KKR, Boos und die Suche nach einer zweiten SAP: Was Gurus für Künstliche Intelligenz so alles treiben

Es sind häufig völlig überdrehte, anmaßende und werbegetriebene Thesen, die man mit Big Data, Künstliche Intelligenz und Neurowissenschaften verbindet. Das wirkt sich vielleicht positiv auf den Verkauf von Büchern aus, die über das Ende des Zufalls schwadronieren oder über die Wunderwirkung von Neuro-Leadership, Neuro-Marketing und Maschinen-Intelligenz herumlabern.

Es ist auch eine beliebte Methode, um milliardenschwere Forschungsbudgets und Beratungsaufträge zu kapern, wie beim Human Brain Project. Beim öffentlichen Diskurs sollte man die wirtschaftlichen Interessen dieser Akteure nicht aus den Augen verlieren. Diese Sätze schrieb ich vor etlichen Jahren.

Erinnert sei an dieser Stelle an die KI-Heizdecken-Verkäufer, die sich in der Öffentlichkeit mit geheimnisvollen Andeutungen über ihre Welterklärungs-Maschinen in Szene setzen, aber sofort zu lichtscheuen Subjekten schrumpfen, wenn man ihre Systeme live in der Öffentlichkeit präsentieren möchte. 

So geschehen bei einer kleinen Disputation auf Facebook über selbstgewisse „Neuro-Experten“, die Abläufe des menschlichen Gehirns noch nicht einmal in Ansätzen erklären können. Ein Systemingenieur warnte vor zu großem Pessimismus. Man werde sich noch wundern, was in der Hirnforschung und beim künstlichen Nachbau der Gehirne in den nächsten Jahren so alles passieren werde.

Über die „Intelligenz“ seiner eigenen Prognose-Maschine äußerte sich dieser Geschäftsführer eines Softwareunternehmens ähnlich euphorisch. Ist ja völlig in Ordnung. Jeder Krämer lobt seine Ware. Als ich nachfragte, ob er sein System live vorführen wolle, wechselte der virtuelle Werkzeugmacher direkt in den privaten Modus und sagte mir klar, dass er gegenüber der Öffentlichkeit keine Bringschuld habe.
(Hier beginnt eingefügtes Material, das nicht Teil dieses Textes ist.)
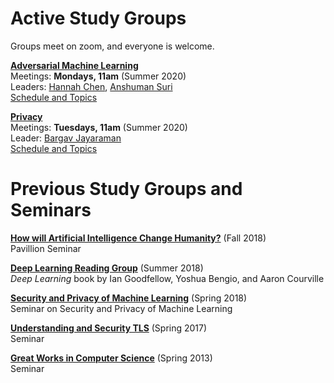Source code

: # Active Study Groups

Groups meet on zoom, and everyone is welcome.

[**Adversarial Machine Learning**](/advml)  
Meetings: **Mondays, 11am** (Summer 2020)  
Leaders: <a href="https://hannahxchen.github.io/">Hannah Chen</a>, <a href="https://sites.google.com/virginia.edu/anshuman/home">Anshuman Suri</a>  
[Schedule and Topics](/advml)

[**Privacy**](/privacy)  
Meetings: **Tuesdays, 11am** (Summer 2020)  
Leader: <a href="https://bargavjayaraman.github.io/">Bargav Jayaraman</a>  
[Schedule and Topics](/privacy)

# Previous Study Groups and Seminars

[**How will Artificial Intelligence Change Humanity?**](https://aipavilion.github.io/) (Fall 2018)  
Pavillion Seminar

[**Deep Learning Reading Group**](https://github.com/uvasrg/deeplearning) (Summer 2018)  
_Deep Learning_ book by Ian Goodfellow, Yoshua Bengio, and Aaron Courville

[**Security and Privacy of Machine Learning**](https://secml.github.io/) (Spring 2018)  
Seminar on Security and Privacy of Machine Learning

[**Understanding and Security TLS**](https://tlseminar.github.io/) (Spring 2017)  
Seminar

[**Great Works in Computer Science**](http://www.cs.virginia.edu/~evans/greatworks/) (Spring 2013)  
Seminar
„Nur so viel: Wir setzen unsere Software im Klinikbereich ein, um gute von schlechten Patienten zu trennen. Als Auswertungstool, um aufzuzeigen, wo Ärzte Geld verballern.“

Und was ist mit den Patienten, fragte ich nach. Müsste so etwas nicht öffentlich verhandelt werden? Antwort: Offenlegungspflichten sieht er nur gegenüber seinen Auftraggebern und beendete die Diskussion mit mir – zumindest im nicht-öffentlichen Chat. Seine Großspurigkeit im öffentlichen Teil setzte er fort.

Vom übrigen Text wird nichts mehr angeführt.